9話
それは四人全員で、活動再開とともに東斗の事件の真相追求の決意表明を、事務所の社長の吉田に話に行った時だった。
「何を考えているんだっ!」
普段はあまり怒鳴ることはない吉田から当然、修羅の如く形相で怒鳴られた。さすがにビビったが、煌たちは自分たちの東斗への思いと確固とした信念とやり遂げる覚悟、そして責任の取り方を話した。そのあいだ吉田は黙って聞いてくれていたが、眉間の皺は深く刻まれ続けた。

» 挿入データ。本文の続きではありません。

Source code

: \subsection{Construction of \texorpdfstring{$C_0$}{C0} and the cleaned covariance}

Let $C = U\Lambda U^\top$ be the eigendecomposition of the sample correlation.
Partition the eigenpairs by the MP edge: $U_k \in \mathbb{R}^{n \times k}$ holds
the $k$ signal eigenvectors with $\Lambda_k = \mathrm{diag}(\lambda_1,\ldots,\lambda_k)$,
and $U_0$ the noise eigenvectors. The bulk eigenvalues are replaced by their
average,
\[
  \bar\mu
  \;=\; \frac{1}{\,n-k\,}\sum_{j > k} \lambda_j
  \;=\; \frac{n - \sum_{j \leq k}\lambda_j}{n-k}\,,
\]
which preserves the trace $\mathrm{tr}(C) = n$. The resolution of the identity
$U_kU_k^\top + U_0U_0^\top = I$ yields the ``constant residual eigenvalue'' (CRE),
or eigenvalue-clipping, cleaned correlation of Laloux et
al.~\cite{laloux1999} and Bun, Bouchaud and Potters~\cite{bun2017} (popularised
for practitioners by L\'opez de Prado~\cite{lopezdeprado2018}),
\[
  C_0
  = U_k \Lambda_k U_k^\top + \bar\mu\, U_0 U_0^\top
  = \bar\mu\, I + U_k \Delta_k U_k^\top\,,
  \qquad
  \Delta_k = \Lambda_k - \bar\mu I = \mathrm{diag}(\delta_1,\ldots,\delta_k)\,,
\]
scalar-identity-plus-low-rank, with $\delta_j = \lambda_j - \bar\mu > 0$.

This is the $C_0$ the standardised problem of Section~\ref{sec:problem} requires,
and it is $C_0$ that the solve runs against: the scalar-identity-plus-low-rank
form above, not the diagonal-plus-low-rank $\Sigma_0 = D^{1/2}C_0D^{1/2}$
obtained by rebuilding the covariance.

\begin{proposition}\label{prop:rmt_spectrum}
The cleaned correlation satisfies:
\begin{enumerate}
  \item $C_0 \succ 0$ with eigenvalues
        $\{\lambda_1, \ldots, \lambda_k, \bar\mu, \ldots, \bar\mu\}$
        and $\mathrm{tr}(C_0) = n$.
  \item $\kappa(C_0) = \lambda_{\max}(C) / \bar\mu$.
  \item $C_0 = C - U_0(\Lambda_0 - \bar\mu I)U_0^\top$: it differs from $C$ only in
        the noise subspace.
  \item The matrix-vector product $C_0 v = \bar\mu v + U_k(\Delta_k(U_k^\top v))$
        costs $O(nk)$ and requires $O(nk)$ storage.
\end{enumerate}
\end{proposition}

「きみたちの意志は十分にわかった。その嵌めた疑いのある人物を見つけたら、どうするつもりなんだ。訴えるのか?」
「俺たちはただ、なんでそんなことをしたのか理由を知りたいだけなんです。何もわからない今は、そいつをどうしたいとかは考えていません」
そう答えた煌だが、場合によっては公にすることも本当は考えている。東斗が故意に仕立て上げられた犯罪者なら、その理由によっては『黒須』の正体を世間に晒すことも。だが、まだ何も明らかにできていないので、そこまでは口にしなかった。
「だが。そういうことなら弁護士を頼ればいいだろう」
「嵌められたって聞いただけで、しかも既に終わった事件に、弁護士が取り合ってくれるとは思いません。だから俺たち自身で動くんです」
「……どうしても、自分たちの力でやりたいと?」
「はい」
「どうか、許可をして下さい!」
四人は最後は頭を下げ、許可が下りないなら土下座もする所存で身勝手な許しを求めた。同席していたマネージャーの結城は、嘆願する四人と険しい顔付きの吉田のあいだに立ち、複雑な面持ちで見守った。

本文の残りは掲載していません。